After hearing so many women’s stories, Jaimee felt like she wanted to do something to try and make a difference and really speak out about her and many other women’s lives so that others could be informed about what it is really like to live with Endometriosis.
“What started as frustration certainly has had a serendipitous turning. I’m no scientist, inventor nor doctor but I do aim to bring a positive visual for the negative invisible, Endometriosis, and encourage others to speak out,” she adds
With every project, there are certain difficulties one faces. Determined to keep going with her project, one of the hardships that Jaimee faces is that she has often found it difficult to manage it financially.
“I haven’t been able to have a full-time job for four and a half years now, so I do small jobs here and there and started doing fundraisers. The first wall I paid for myself and it cost us over a 1000 pounds to do it,” but the more she kept going she realised this is something she needed to keep doing. She needed a way to keep bringing it back.
So, she started doing fundraisers and selling postcards. Any money that comes in from anyone who donates or buys the postcards, is invested only into creating the wall.

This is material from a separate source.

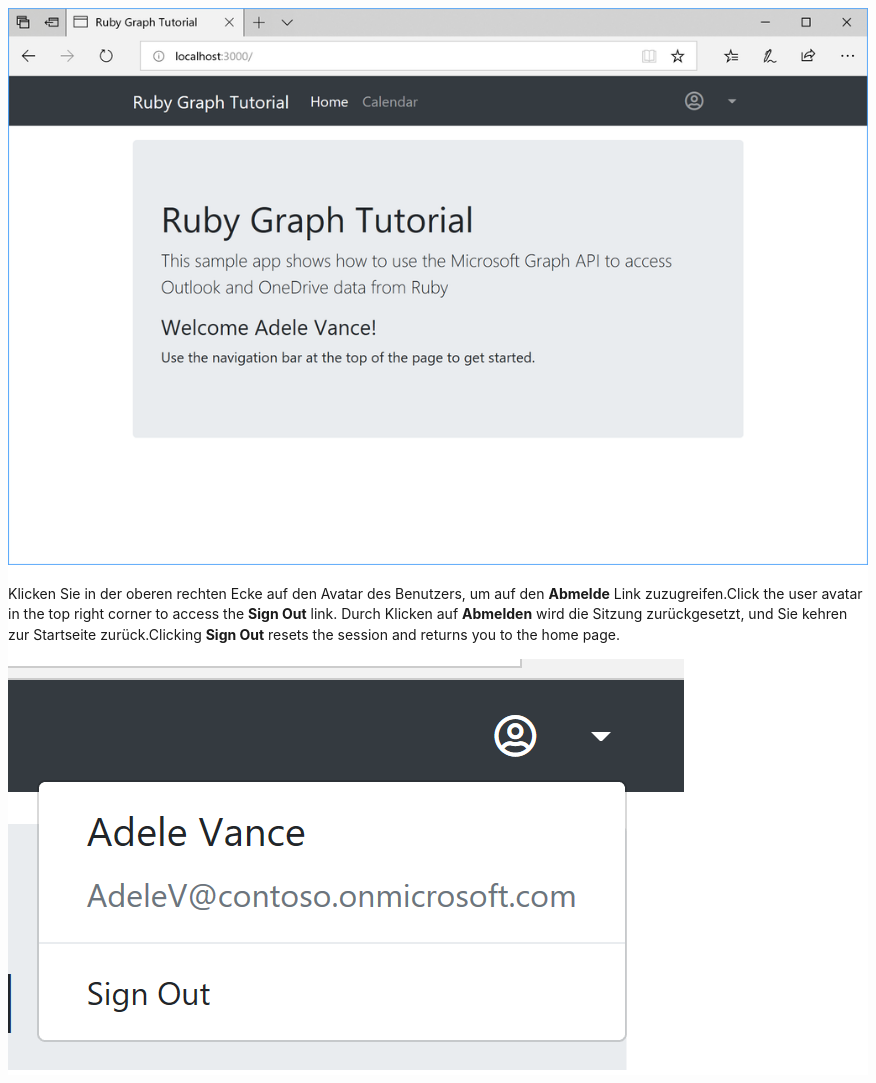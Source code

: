 ![Ein Screenshot der Startseite nach der Anmeldung](./images/add-aad-auth-01.png)

<span data-ttu-id="6b751-169">Klicken Sie in der oberen rechten Ecke auf den Avatar des Benutzers, um auf den **Abmelde** Link zuzugreifen.</span><span class="sxs-lookup"><span data-stu-id="6b751-169">Click the user avatar in the top right corner to access the **Sign Out** link.</span></span> <span data-ttu-id="6b751-170">Durch Klicken auf **Abmelden** wird die Sitzung zurückgesetzt, und Sie kehren zur Startseite zurück.</span><span class="sxs-lookup"><span data-stu-id="6b751-170">Clicking **Sign Out** resets the session and returns you to the home page.</span></span>

![Screenshot des Dropdownmenüs mit dem Link zum Abmelden](./images/add-aad-auth-02.png)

“I would love to one day be able to have a salary out of this and feel like I’m doing something that I’m passionate about and it’s my job!” she said, “Especially from speaking to so many women who suffer with the condition, makes me realise I need to keep doing this and the hardships I have been through are just nothing in comparison to some of these women who have lost children because of Endometriosis.”
And so, with all the help she gets, Jaimee is still resolute on creating this unique undertaking which will be seen more of in Cardiff in the coming year. Jaimee has created two EndoWalls as of now- one on the sider of her own house and the second one in a café in Cardiff Bay called Sunflower and I.
She is currently preparing for the two EndoWalls she has planned for the coming months with EndoWall 3 in a café in Riverside called Go, EndoWall 4 in the Splash of Vintage store whereas EndoWall 5 is still undergoing talks.